For all the complaints that Vista broke this, and Vista broke that,
Vista really didn't break Classic VB all that badly. That said,
one VB statement
did truly get hammered. This sample provides a drop-in replacement for the
standard SendKeys statement, and should work just fine in all the environments
(VB5, VB6 IDE, VBA other than Office 2007) where this broke. I believe it's
written to exactly emulate SendKeys, without exception <g>.
Well, all but one "feature" of SendKeys, at any rate -- the Wait
parameter. Can anyone tell me what that's all about? My routine accepts, but
ignores, this parameter.
As you'll see, using MySendKeys is absolutely identical to native SendKeys:
Private Sub Command1_Click()
Text1.SetFocus
Call MySendKeys(Text2.Text)
DoEvents
Command1.SetFocus
End Sub
Private Sub Command2_Click()
Text1.SetFocus
Call VBA.SendKeys(Text2.Text)
DoEvents
Command2.SetFocus
End Sub
Private Sub Form_Load()
Text2.Text = "{home}+{end}Testing123+(123)"
End Sub
One change you may want to think about making would be to rename the
MySendKeys subroutine to SendKeys.

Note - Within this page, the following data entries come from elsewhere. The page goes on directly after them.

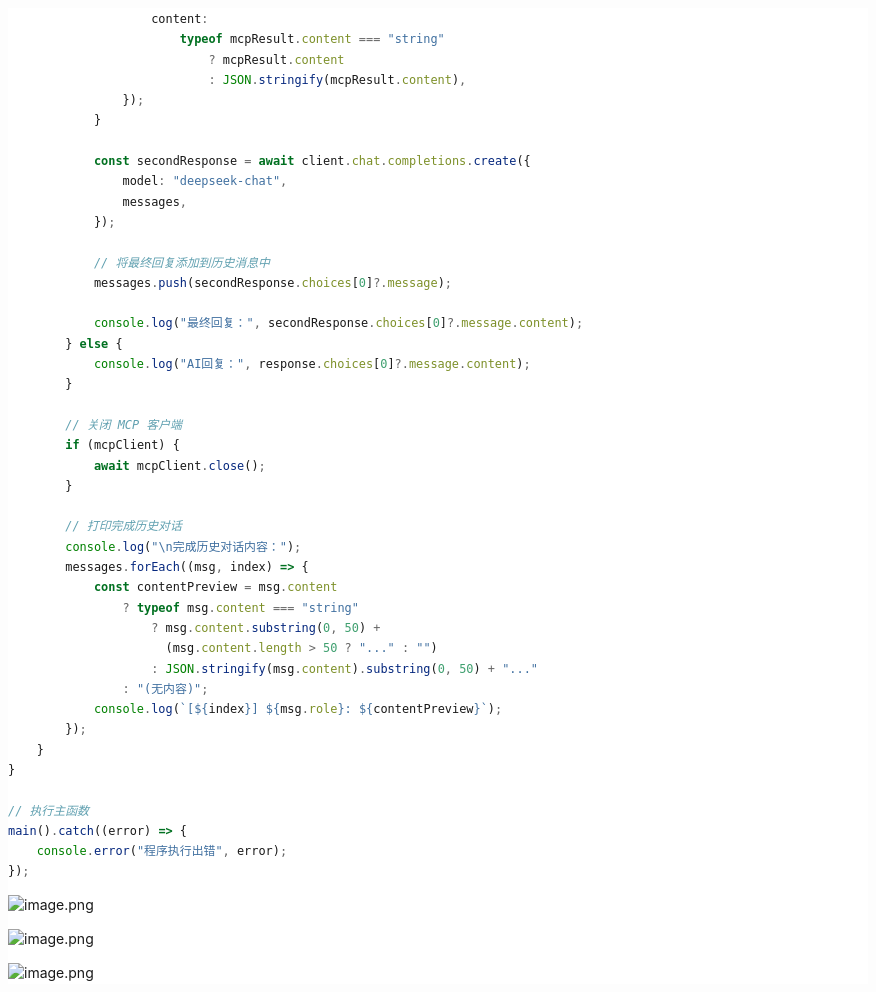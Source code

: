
 ```ts
					content:
						typeof mcpResult.content === "string"
							? mcpResult.content
							: JSON.stringify(mcpResult.content),
				});
			}

			const secondResponse = await client.chat.completions.create({
				model: "deepseek-chat",
				messages,
			});

			// 将最终回复添加到历史消息中
			messages.push(secondResponse.choices[0]?.message);

			console.log("最终回复：", secondResponse.choices[0]?.message.content);
		} else {
			console.log("AI回复：", response.choices[0]?.message.content);
		}

		// 关闭 MCP 客户端
		if (mcpClient) {
			await mcpClient.close();
		}

		// 打印完成历史对话
		console.log("\n完成历史对话内容：");
		messages.forEach((msg, index) => {
			const contentPreview = msg.content
				? typeof msg.content === "string"
					? msg.content.substring(0, 50) +
					  (msg.content.length > 50 ? "..." : "")
					: JSON.stringify(msg.content).substring(0, 50) + "..."
				: "(无内容)";
			console.log(`[${index}] ${msg.role}: ${contentPreview}`);
		});
	}
}

// 执行主函数
main().catch((error) => {
	console.error("程序执行出错", error);
});
```

![image.png](http://dnhyxc.cn/image/__ARTICLE_IMG__d91ada3d4e477019d4c1cc1f7d29e349dn66efe5c8d80d0da837a3e600h1745800526604.webp)

![image.png](http://dnhyxc.cn/image/__ARTICLE_IMG__dd859ac558cd40173cbc36435852397e6n66efe5c8d80d0da837a3e600h1745800581061.webp)

![image.png](http://dnhyxc.cn/image/__ARTICLE_IMG__d8141883cc6f6efabf5d407d42c9a3023n66efe5c8d80d0da837a3e600h1745800605282.webp)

That will avoid having to change anything
else in your code, as it will override the SendKeys statement in the VBA object
library from that point onward. In order to use the original SendKeys, you'll
then have to prefix it with "VBA." as shown above.
Note on Conditional Compilation
The MSendInput.bas module contains a conditional compilation constant that
determines whether the native language implementation of Split() is compiled in
or not. If this constant is defined as False, as it is in the download, the
module may be used in VB5 as well as VB6 and VBA.